Türkiye için anlaşmak yerine, kendileri için öbürünü suçlamak üzere çıkılır televizyon karşısına bizde. Daha yapıcı değil, daha yıkıcı sonuçları olabilir televizyonda tartışmanın. Erdoğan bunu biliyor. Baykal bilmiyor.
Peki Erdoğan, Baykal’la haklı nedenlerle televizyona çıkmıyor diyelim. Peki Baykal’a cevap bile vermeyeceğini söylemesine ne demeli?
Bahçeli’ye cevabını ise seçim meydanlarında verecekmiş, öyle diyor. Bugün söylenen cümlenin yanıtı birkaç ay sonra gelecek yani.. Bu da bize özgü işte.
Birbirlerini muhatap almayan, birbirleriyle diyaloğa girmeyen siyasi aktörlerin yaptığı siyaset de bir kör dövüşüne dönüyor nihayetinde.
Medya da onlardan farksız olunca kriz, kriz üstüne yaşanıp gidiyor. Öyle olunca da kriz çözmekten, gelişmenin önündeki engelleri çözmeye vakit kalmıyor.
Belki de bizdeki siyasi aktörler haklı. Bu ülkede “Gel konuşalım” diye başlayan kaç diyaloğun sonu karakolda bitti, bilen var mı?
Bu ülkede kaç cinayetin sonucunda tanıklar “konuşmaya çağırmıştı halbuki, öldüreceği hiç aklımıza gelmezdi” diyor, açın gazetelerin üçüncü sayfasını bakın.

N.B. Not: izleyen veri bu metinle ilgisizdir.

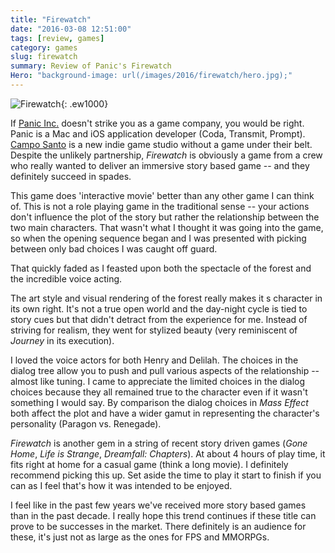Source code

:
 ```yaml
---
title: "Firewatch"
date: "2016-03-08 12:51:00"
tags: [review, games]
category: games
slug: firewatch
summary: Review of Panic's Firewatch
Hero: "background-image: url(/images/2016/firewatch/hero.jpg);"
---
```


![Firewatch]({filename}/images/2016/firewatch/title.jpg){: .ew1000}

If [Panic Inc.](https://panic.com/) doesn't strike you as a game company, you
would be right. Panic is a Mac and iOS application developer (Coda, Transmit,
Prompt). [Campo Santo](http://www.camposanto.com/) is a new indie game studio
without a game under their belt. Despite the unlikely partnership, _Firewatch_
is obviously a game from a crew who really wanted to deliver an immersive story
based game -- and they definitely succeed in spades.

This game does 'interactive movie' better than any other game I can think of.
This is not a role playing game in the traditional sense -- your actions don't
influence the plot of the story but rather the relationship between the two main
characters. That wasn't what I thought it was going into the game, so when the
opening sequence began and I was presented with picking between only bad choices
I was caught off guard.

That quickly faded as I feasted upon both the spectacle of the forest and the
incredible voice acting.

The art style and visual rendering of the forest really makes it s character in
its own right. It's not a true open world and the day-night cycle is tied to
story cues but that didn't detract from the experience for me. Instead of
striving for realism, they went for stylized beauty (very reminiscent of
_Journey_ in its execution).

I loved the voice actors for both Henry and Delilah. The choices in the dialog
tree allow you to push and pull various aspects of the relationship -- almost
like tuning. I came to appreciate the limited choices in the dialog choices
because they all remained true to the character even if it wasn't something I
would say. By comparison the dialog choices in _Mass Effect_ both affect the
plot and have a wider gamut in representing the character's personality (Paragon
vs. Renegade).

_Firewatch_ is another gem in a string of recent story driven games (_Gone
Home_, _Life is Strange_, _Dreamfall: Chapters_). At about 4 hours of play time,
it fits right at home for a casual game (think a long movie). I definitely
recommend picking this up. Set aside the time to play it start to finish if you
can as I feel that's how it was intended to be enjoyed.

I feel like in the past few years we've received more story based games than in
the past decade. I really hope this trend continues if these title can prove to
be successes in the market. There definitely is an audience for these, it's just
not as large as the ones for FPS and MMORPGs.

Diyalog mu iyi, diyalogsuzluk mu? Yanıtı gelişmişlik düzeyimizin en iyi göstergesi.

AKLIMDA KALAN

Uzaydaki biftek kokusu: NASA, astronotların uzayın kızarmış biftek gibi koktuğunu söylediklerini açıklamış. İngiliz parfüm firması da kızarmış biftek kokusunun nasıl oluştuğunu anlamak için onu üretmiş. Bu kadar zahmete girmelerine hiç gerek yoktu oysa. Aç kalan insan neyi seviyorsa onun kokusunu alır. Algıda yanılsama. Atalarımız durumu “Aç tavuk kendini buğday ambarında görür” şeklinde güzelce özetleyivermişler. Adamları minik haplarla besleyeceksiniz sonra da uzayda biftek kokusu arayacaksınız. Çok acıkınca benim burnuma sarımsaklı patlıcan-biber kızartmasının kokusu gelir. Sizin burnunuza ne kokusu gelir?